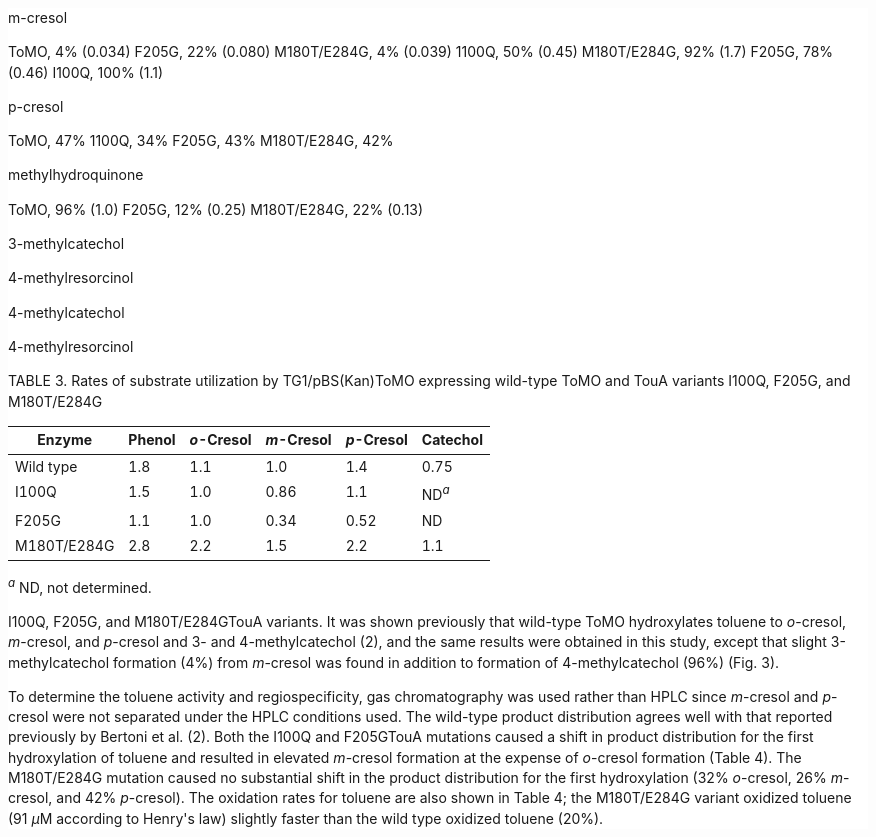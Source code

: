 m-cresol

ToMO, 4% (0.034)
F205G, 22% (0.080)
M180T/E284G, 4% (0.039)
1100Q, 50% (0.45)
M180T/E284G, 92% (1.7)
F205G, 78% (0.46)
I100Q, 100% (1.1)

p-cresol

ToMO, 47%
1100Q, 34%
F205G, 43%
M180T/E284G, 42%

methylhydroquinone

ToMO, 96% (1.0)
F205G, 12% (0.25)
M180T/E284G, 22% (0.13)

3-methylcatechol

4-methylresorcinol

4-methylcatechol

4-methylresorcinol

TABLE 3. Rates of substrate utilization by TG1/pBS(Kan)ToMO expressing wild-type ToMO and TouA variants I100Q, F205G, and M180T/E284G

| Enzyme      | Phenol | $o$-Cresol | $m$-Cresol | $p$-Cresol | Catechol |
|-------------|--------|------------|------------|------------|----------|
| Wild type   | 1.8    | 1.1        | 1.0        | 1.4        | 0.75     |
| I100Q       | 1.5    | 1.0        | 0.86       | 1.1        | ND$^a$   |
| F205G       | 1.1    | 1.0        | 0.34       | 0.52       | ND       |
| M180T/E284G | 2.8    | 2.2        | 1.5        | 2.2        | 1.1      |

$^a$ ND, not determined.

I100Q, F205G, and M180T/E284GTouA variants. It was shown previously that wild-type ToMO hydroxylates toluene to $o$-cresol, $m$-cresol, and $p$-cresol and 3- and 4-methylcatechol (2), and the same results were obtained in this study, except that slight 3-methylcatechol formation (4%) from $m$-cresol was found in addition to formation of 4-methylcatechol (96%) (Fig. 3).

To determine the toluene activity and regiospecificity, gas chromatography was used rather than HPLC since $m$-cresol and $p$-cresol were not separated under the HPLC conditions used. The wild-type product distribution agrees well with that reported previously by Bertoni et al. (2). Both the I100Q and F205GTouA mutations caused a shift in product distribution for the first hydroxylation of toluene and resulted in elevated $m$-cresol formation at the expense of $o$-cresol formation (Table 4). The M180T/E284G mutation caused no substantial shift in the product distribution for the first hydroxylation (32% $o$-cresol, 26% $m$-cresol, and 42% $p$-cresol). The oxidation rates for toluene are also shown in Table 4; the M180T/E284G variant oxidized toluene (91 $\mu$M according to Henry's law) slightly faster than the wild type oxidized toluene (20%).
==============================
*TASK BRIEF:*
An exact reproduction of the data is needed, with no pictures included.

*EXERCISE RESULT:*
Source code

: m-cresol

ToMO, 4% (0.034)
F205G, 22% (0.080)
M180T/E284G, 4% (0.039)
1100Q, 50% (0.45)
M180T/E284G, 92% (1.7)
F205G, 78% (0.46)
I100Q, 100% (1.1)

p-cresol

ToMO, 47%
1100Q, 34%
F205G, 43%
M180T/E284G, 42%

methylhydroquinone

ToMO, 96% (1.0)
F205G, 12% (0.25)
M180T/E284G, 22% (0.13)

3-methylcatechol

4-methylresorcinol

4-methylcatechol

4-methylresorcinol

TABLE 3. Rates of substrate utilization by TG1/pBS(Kan)ToMO expressing wild-type ToMO and TouA variants I100Q, F205G, and M180T/E284G

| Enzyme      | Phenol | $o$-Cresol | $m$-Cresol | $p$-Cresol | Catechol |
|-------------|--------|------------|------------|------------|----------|
| Wild type   | 1.8    | 1.1        | 1.0        | 1.4        | 0.75     |
| I100Q       | 1.5    | 1.0        | 0.86       | 1.1        | ND$^a$   |
| F205G       | 1.1    | 1.0        | 0.34       | 0.52       | ND       |
| M180T/E284G | 2.8    | 2.2        | 1.5        | 2.2        | 1.1      |

$^a$ ND, not determined.

I100Q, F205G, and M180T/E284GTouA variants. It was shown previously that wild-type ToMO hydroxylates toluene to $o$-cresol, $m$-cresol, and $p$-cresol and 3- and 4-methylcatechol (2), and the same results were obtained in this study, except that slight 3-methylcatechol formation (4%) from $m$-cresol was found in addition to formation of 4-methylcatechol (96%) (Fig. 3).

To determine the toluene activity and regiospecificity, gas chromatography was used rather than HPLC since $m$-cresol and $p$-cresol were not separated under the HPLC conditions used. The wild-type product distribution agrees well with that reported previously by Bertoni et al. (2). Both the I100Q and F205GTouA mutations caused a shift in product distribution for the first hydroxylation of toluene and resulted in elevated $m$-cresol formation at the expense of $o$-cresol formation (Table 4). The M180T/E284G mutation caused no substantial shift in the product distribution for the first hydroxylation (32% $o$-cresol, 26% $m$-cresol, and 42% $p$-cresol). The oxidation rates for toluene are also shown in Table 4; the M180T/E284G variant oxidized toluene (91 $\mu$M according to Henry's law) slightly faster than the wild type oxidized toluene (20%).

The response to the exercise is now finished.